Escrevo esse artigo nos momentos finais da votação do impeachment pela câmara dos deputados. Certamente amanhã e nos próximos dias uma série de debates, conversas, artigos expressará que essa foi uma das farsas mais mal interpretadas já vistas na política brasileira (não pouca façanha, portanto), tornando essa ideia lugar comum.

quarta-feira 20 de abril de 2016 | Edição do dia

Apesar de o impeachment ainda ter que passar pelo senado antes do afastamento provisório da presidente, e ainda voltar à câmara, essa primeira votação torna o futuro político de Dilma Rousseff na presidência virtualmente selado.

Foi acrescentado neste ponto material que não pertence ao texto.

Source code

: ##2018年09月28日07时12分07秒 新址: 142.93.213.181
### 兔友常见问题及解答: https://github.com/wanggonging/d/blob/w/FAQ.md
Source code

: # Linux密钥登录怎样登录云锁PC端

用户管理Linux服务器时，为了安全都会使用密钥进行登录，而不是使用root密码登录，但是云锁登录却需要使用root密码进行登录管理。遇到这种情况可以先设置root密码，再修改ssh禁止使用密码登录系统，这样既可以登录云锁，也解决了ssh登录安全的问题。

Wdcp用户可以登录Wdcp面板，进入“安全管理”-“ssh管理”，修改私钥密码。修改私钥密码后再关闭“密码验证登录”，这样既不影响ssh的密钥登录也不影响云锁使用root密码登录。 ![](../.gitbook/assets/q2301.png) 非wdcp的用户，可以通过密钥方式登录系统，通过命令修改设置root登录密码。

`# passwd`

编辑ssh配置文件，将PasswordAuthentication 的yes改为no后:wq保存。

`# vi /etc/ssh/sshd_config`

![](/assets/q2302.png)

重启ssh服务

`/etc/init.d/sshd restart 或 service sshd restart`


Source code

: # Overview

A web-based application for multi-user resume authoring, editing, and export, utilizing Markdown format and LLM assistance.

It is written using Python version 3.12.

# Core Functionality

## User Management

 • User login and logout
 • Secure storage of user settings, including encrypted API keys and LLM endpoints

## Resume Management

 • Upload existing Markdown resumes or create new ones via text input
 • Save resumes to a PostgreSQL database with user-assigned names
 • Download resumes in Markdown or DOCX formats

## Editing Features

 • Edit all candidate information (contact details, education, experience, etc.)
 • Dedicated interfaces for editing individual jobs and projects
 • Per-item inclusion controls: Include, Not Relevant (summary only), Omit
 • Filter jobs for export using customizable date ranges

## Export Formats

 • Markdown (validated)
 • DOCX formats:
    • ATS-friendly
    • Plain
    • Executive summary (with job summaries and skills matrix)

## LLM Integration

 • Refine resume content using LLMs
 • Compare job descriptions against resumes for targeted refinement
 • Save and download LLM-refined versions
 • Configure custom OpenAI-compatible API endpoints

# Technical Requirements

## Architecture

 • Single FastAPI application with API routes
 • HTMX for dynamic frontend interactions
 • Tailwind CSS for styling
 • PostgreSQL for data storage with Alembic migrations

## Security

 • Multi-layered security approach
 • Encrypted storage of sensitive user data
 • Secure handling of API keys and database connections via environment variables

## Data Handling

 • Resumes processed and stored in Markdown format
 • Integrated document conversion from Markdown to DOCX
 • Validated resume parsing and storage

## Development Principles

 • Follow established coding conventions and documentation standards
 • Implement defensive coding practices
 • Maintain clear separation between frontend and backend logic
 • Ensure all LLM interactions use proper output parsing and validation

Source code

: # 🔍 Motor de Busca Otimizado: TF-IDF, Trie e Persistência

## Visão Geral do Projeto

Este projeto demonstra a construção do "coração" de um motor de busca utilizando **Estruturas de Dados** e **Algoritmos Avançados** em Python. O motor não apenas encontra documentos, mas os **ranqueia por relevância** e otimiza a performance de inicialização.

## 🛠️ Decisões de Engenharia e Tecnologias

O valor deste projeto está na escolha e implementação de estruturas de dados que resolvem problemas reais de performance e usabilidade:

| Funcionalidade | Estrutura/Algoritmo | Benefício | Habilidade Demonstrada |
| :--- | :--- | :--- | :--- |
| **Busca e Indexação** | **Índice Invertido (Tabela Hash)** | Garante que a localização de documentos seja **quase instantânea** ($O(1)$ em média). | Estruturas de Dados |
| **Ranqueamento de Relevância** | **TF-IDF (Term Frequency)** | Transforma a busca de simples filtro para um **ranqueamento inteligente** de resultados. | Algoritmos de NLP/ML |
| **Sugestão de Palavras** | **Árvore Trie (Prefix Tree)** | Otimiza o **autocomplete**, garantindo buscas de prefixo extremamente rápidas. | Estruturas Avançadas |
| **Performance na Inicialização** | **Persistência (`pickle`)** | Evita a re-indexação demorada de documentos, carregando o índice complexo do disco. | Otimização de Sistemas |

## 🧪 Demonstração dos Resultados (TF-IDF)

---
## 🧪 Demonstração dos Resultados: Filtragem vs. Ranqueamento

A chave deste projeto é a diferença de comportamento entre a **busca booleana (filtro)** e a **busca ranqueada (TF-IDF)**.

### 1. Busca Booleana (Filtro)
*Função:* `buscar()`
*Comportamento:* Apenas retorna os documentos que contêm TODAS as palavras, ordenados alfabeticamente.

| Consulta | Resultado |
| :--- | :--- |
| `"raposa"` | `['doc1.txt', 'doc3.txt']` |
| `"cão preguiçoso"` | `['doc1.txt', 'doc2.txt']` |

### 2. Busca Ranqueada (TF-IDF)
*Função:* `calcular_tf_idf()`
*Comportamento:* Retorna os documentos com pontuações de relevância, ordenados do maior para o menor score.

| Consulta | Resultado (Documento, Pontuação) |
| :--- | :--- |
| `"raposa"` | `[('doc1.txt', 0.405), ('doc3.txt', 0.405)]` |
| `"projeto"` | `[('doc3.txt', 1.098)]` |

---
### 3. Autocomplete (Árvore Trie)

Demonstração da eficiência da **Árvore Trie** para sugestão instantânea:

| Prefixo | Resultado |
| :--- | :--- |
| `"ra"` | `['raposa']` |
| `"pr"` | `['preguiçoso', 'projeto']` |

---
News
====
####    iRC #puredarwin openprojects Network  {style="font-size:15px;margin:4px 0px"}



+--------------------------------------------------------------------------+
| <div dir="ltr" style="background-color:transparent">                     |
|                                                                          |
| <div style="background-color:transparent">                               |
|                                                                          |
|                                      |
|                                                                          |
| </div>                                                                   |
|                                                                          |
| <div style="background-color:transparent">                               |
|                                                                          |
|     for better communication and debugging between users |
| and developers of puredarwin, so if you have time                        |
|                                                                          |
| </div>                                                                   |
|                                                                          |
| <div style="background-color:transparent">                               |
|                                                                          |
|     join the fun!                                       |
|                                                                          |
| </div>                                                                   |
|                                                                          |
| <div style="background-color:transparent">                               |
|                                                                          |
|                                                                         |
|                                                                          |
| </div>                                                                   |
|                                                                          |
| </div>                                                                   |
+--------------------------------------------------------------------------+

Com o impeachment ocorre um avanço bonapartista da direita contra os trabalhadores. Isso se dá porque o impeachent é o sequestro do voto de centenas de milhões por uma bancada de 500 parlamentares que vivem, pensam e sentem como empresários e estão envolvidos em diversos esquemas de corrupção, desvio de verbas, torturas, homicídios. Esse avanço bonapartista, no entanto, não é um raio no céu azul, não caiu do céu, mas foi alimentado e fortalecido pelos governos do PT, que utilizaram o mesmo fisiologismo e os mesmos métodos corruptos do capitalismo para governar enquanto promoviam Cunha, Feliciano, Malafaia e congêneres.

O papel dos trabalhadores conscientes a partir de agora é entender o acontecido, fazer um balanço dessa batalha particular, para se organizar para os próximos conflitos que tendem a ser cada vez mais duros.

Qualquer balanço dessa batalha não pode deixar de expressar que ela foi uma importante derrota para os trabalhadores. Não entender que com a vitória da manobra reacionária do impeachment a direita mais tacanha, aquela que de forma mais direta e sem mediações busca atacar os trabalhadores, ganha uma importante trincheira que fortalece suas posições para esses ataques é não enxergar o teatro de operações onde se desenvolvem os conflitos com a acuidade necessária. Não entender a derrota que essa manobra reacionária significa, o retrocesso e fechamento dentro da democracia burguesa, impede que possamos organizar os movimentos táticos corretos para o próximo período.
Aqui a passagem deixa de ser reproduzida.